## What the task requires
Among the entries, find the lines with the string "period" and copy them.

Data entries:
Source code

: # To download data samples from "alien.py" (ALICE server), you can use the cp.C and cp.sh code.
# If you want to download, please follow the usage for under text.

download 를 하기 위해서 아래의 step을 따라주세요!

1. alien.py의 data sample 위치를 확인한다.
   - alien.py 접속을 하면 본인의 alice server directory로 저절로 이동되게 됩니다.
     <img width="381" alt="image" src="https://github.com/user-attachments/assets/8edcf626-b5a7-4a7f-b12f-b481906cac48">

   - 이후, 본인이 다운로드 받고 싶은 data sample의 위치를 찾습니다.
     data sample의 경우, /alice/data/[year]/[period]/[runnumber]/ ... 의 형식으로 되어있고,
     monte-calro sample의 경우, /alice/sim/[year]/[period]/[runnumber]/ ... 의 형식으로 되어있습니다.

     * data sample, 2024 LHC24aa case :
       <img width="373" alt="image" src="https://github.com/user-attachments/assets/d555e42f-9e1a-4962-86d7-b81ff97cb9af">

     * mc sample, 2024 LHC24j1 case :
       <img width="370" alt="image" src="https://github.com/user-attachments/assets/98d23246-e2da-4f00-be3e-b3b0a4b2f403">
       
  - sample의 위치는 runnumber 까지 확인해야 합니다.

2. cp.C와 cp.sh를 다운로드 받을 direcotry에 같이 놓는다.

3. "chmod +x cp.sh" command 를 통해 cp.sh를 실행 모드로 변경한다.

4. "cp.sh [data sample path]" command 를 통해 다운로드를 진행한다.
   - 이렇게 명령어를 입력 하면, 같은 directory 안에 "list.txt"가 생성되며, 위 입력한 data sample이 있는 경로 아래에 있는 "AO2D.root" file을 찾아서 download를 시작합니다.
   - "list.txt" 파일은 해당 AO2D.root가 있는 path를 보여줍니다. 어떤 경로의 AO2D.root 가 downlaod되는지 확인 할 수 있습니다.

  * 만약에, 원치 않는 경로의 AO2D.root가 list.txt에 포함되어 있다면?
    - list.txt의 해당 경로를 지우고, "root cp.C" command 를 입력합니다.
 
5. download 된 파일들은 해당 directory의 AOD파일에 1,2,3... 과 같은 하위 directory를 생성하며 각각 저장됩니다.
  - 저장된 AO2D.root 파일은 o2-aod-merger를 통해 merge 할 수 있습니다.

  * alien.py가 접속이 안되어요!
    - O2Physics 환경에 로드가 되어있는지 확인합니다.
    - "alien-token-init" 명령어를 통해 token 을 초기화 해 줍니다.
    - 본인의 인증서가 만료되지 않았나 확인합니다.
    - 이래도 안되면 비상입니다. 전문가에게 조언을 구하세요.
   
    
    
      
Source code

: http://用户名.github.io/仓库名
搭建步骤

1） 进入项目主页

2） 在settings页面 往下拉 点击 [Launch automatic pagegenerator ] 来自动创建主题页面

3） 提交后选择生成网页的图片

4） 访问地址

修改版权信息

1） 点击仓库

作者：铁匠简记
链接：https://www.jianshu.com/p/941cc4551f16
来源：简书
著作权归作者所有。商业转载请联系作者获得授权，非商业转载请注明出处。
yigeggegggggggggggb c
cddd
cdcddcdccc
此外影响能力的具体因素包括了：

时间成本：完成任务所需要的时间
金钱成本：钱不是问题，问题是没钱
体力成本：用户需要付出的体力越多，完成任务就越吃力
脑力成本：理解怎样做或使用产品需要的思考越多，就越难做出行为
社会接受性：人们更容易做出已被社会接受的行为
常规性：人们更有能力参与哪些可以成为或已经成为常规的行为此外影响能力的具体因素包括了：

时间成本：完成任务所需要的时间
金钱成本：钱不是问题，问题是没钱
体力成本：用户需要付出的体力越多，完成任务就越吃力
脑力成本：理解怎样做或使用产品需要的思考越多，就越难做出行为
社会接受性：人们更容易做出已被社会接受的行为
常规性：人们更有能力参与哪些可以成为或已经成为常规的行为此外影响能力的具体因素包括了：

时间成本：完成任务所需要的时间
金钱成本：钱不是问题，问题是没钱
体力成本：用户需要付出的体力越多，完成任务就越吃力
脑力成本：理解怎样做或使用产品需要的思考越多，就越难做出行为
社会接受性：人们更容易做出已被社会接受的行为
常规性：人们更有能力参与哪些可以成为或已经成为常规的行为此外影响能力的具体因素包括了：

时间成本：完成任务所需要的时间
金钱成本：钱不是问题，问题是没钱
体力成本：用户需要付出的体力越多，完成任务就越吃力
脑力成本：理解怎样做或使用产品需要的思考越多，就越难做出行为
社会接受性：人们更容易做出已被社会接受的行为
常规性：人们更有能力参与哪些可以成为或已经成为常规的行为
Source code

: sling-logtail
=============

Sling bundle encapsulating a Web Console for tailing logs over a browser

## Task response
     data sample의 경우, /alice/data/[year]/[period]/[runnumber]/ ... 의 형식으로 되어있고,
     monte-calro sample의 경우, /alice/sim/[year]/[period]/[runnumber]/ ... 의 형식으로 되어있습니다.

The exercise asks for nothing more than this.